SEED alternative school is the oldest public alternative school in Canada, and I'm a proud alum. For me, the school's benefit was defined by the teachers' brave willingness to allow their students to fail — I got two credits in my first two years at SEED (and fourteen the next year, graduating as an Ontario Scholar). Students were encouraged to take experimental charge of their education, sourcing "catalysts" (outside experts who'd donate instructional time), designing "SEED equivalent credit" curriculum for courses of study that fell outside of the Ministry of Education's guidelines, and often running peer-led classes. The writer's workshop at SEED had been founded by legendary feminist sf editor/writer Judith Merrill and, ten years later, was still running as a professional-quality workshop that was attended by students, alumni, and young writers from around the city who'd heard about it.
Now, SEED is under attack. The school that graduated the first woman Nobel physics laureate, the school that was co-founded by MacLuhan the Younger, the school that made me the person I am today is being systematically undermined and destroyed by an uncaring Board and Ministry that have no idea of the treasure they hold in their hands. The administrators are playing divide and conquer with the staff, bait and switch with the students, and duck and weave with the parents.

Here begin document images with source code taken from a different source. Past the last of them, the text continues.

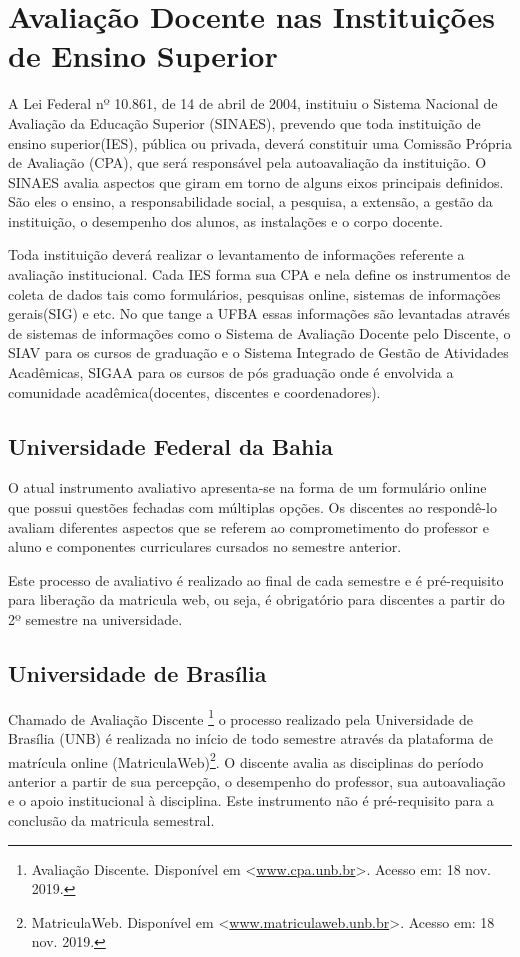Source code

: \documentclass[12pt, a4paper]{report}
\begin{document}
\section{Avaliação Docente nas Instituições de Ensino Superior}

 A Lei Federal nº 10.861, de 14 de abril de 2004, instituiu o Sistema Nacional de Avaliação da Educação Superior (SINAES), prevendo que toda instituição de ensino superior(IES), pública ou privada, deverá constituir uma Comissão Própria de Avaliação (CPA), que será responsável pela autoavaliação da instituição. O SINAES avalia aspectos que giram em torno de alguns eixos principais definidos. São eles o ensino, a responsabilidade social, a pesquisa, a extensão, a gestão da instituição, o desempenho dos alunos, as instalações e o corpo docente.
 
 Toda instituição deverá realizar o levantamento de informações referente a avaliação institucional. Cada IES forma sua CPA e nela define os instrumentos de coleta de dados tais como formulários, pesquisas online, sistemas de informações gerais(SIG) e etc. No que tange a UFBA essas informações são levantadas através de sistemas de informações como o Sistema de Avaliação Docente pelo Discente, o SIAV para os cursos de graduação e o Sistema Integrado de Gestão de Atividades Acadêmicas, SIGAA para os cursos de pós graduação onde é envolvida a comunidade acadêmica(docentes, discentes e coordenadores).
 
 \subsection{Universidade Federal da Bahia}
 O atual instrumento avaliativo apresenta-se na forma de um formulário online que possui questões fechadas com múltiplas opções. Os discentes ao respondê-lo avaliam diferentes aspectos que se referem ao comprometimento do professor e aluno e componentes curriculares cursados no semestre anterior.
 
 Este processo de avaliativo é realizado ao final de cada semestre e é pré-requisito para liberação da matricula web, ou seja, é obrigatório para discentes a partir do 2º semestre na universidade.
 
\subsection{Universidade de Brasília}
 Chamado de Avaliação Discente \footnote{Avaliação Discente. Disponível em <\url{www.cpa.unb.br}>. Acesso em: 18 nov. 2019.} o processo realizado pela Universidade de Brasília (UNB) é realizada no início de todo semestre através da plataforma de matrícula online (MatriculaWeb)\footnote{MatriculaWeb. Disponível em <\url{www.matriculaweb.unb.br}>. Acesso em: 18 nov. 2019.}. O discente avalia as disciplinas do período anterior a partir de sua percepção, o desempenho do professor, sua autoavaliação e o apoio institucional à disciplina. Este instrumento não é pré-requisito para a conclusão da matricula semestral.
 
\end{document}
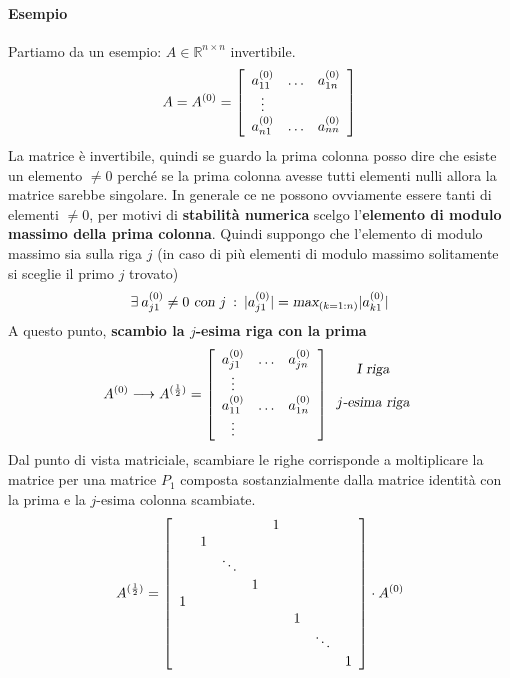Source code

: \documentclass[10pt]{book}
\begin{document}
\paragraph{Esempio} Partiamo da un esempio: $A \in \mathbb{R}^{n \times n}$ invertibile.
$$A = A^{(0)} = \left[
\begin{array}{c c c}
a_{11}^{(0)} & \ldots & a_{1n}^{(0)} \\
\vdots \\
a_{n1}^{(0)} & \ldots & a_{nn}^{(0)}
\end{array}
\right]$$
La matrice è invertibile, quindi se guardo la prima colonna posso dire che esiste un elemento $\neq 0$ perché se la prima colonna avesse tutti elementi nulli allora la matrice sarebbe singolare. In generale ce ne possono ovviamente essere tanti di elementi $\neq 0$, per motivi di \textbf{stabilità numerica} scelgo l'\textbf{elemento di modulo massimo della prima colonna}. Quindi suppongo che l'elemento di modulo massimo sia sulla riga $j$ (in caso di più elementi di modulo massimo solitamente si sceglie il primo $j$ trovato)
$$\exists\: a_{j1}^{(0)} \neq 0\textsl{ con }j\: : \:|a_{j1}^{(0)}| = \textsl{max}_{(k = 1:n)}|a_{k1}^{(0)}|$$
A questo punto, \textbf{scambio la $j$-esima riga con la prima}
$$A^{(0)} \longrightarrow A^{(\frac{1}{2})} = \left[
\begin{array}{c c c}
a_{j1}^{(0)} & \ldots & a_{jn}^{(0)} \\
\vdots \\
a_{11}^{(0)} & \ldots & a_{1n}^{(0)} \\
\vdots
\end{array}
\right]
\begin{array}{c}
\textsl{I riga}\\
\\
j\textsl{-esima riga}\\
\\
\end{array}$$
Dal punto di vista matriciale, scambiare le righe corrisponde a moltiplicare la matrice per una matrice $P_1$ composta sostanzialmente dalla matrice identità con la prima e la $j$-esima colonna scambiate.
$$A^{(\frac{1}{2})} = \left[
\begin{array}{c c c c c c c c}
 & & & & 1 & & & \\
 & 1 & & & & & & \\
 & & \ddots\\
 & & & 1\\
 1 \\
 & & & & & 1 \\
 & & & & & & \ddots\\
 & & & & & & & 1
\end{array}
\right]\cdot A^{(0)}$$
\end{document}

I dropped in on SEED yesterday to sit for a student documentary on SEED grads and was, as ever, mightily impressed with the wit, intelligence and drive of the students. I can only hope that they take this opportunity to organize against adversity and seize control over their educational destiny, tell the Board and Ministry to toss their collective salad and get a white-hot education in direct action, PR, and radical pedagogy.